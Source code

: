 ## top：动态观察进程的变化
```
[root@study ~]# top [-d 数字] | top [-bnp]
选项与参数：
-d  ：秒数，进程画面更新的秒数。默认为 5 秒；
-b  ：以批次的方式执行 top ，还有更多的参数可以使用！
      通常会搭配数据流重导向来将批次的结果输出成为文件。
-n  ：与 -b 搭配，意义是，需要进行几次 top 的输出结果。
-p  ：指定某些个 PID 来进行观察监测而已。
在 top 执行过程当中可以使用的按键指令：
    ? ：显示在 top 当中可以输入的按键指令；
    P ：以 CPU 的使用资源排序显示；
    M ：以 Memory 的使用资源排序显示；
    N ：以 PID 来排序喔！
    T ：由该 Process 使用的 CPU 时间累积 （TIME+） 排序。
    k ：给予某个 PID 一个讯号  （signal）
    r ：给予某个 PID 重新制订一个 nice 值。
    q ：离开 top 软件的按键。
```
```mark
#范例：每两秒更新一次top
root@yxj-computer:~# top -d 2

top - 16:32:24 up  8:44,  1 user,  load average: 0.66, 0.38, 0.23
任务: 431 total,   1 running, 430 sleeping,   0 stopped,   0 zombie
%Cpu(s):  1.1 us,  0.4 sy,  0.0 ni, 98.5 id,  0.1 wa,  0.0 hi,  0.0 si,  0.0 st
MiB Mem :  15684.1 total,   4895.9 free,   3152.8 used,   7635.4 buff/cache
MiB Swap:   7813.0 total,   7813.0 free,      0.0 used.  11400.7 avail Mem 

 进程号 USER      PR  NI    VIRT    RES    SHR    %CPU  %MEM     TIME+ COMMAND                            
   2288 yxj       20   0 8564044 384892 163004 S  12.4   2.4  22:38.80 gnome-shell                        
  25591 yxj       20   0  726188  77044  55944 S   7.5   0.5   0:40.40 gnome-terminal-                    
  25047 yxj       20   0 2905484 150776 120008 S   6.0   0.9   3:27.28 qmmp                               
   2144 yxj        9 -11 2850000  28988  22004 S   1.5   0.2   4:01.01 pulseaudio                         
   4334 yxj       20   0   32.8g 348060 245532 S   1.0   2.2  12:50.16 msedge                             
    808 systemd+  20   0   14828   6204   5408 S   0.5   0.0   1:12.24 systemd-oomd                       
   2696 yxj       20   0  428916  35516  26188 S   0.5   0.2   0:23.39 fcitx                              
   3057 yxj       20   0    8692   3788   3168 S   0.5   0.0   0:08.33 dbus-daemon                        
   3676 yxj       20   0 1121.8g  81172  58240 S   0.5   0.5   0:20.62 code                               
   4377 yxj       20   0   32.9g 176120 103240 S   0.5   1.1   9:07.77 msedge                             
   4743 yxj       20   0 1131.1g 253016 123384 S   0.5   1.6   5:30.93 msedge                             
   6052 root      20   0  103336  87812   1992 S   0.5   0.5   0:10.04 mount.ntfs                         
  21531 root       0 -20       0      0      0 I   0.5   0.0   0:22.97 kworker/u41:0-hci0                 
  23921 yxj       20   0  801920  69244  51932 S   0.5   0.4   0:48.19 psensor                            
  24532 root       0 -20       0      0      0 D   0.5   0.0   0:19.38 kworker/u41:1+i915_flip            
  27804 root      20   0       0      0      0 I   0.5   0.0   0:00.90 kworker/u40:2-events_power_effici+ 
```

####

# Exercise objective:
Check every line above for the word "TIME" and copy those that have it.

# Response area:
    T ：由该 Process 使用的 CPU 时间累积 （TIME+） 排序。
 进程号 USER      PR  NI    VIRT    RES    SHR    %CPU  %MEM     TIME+ COMMAND                            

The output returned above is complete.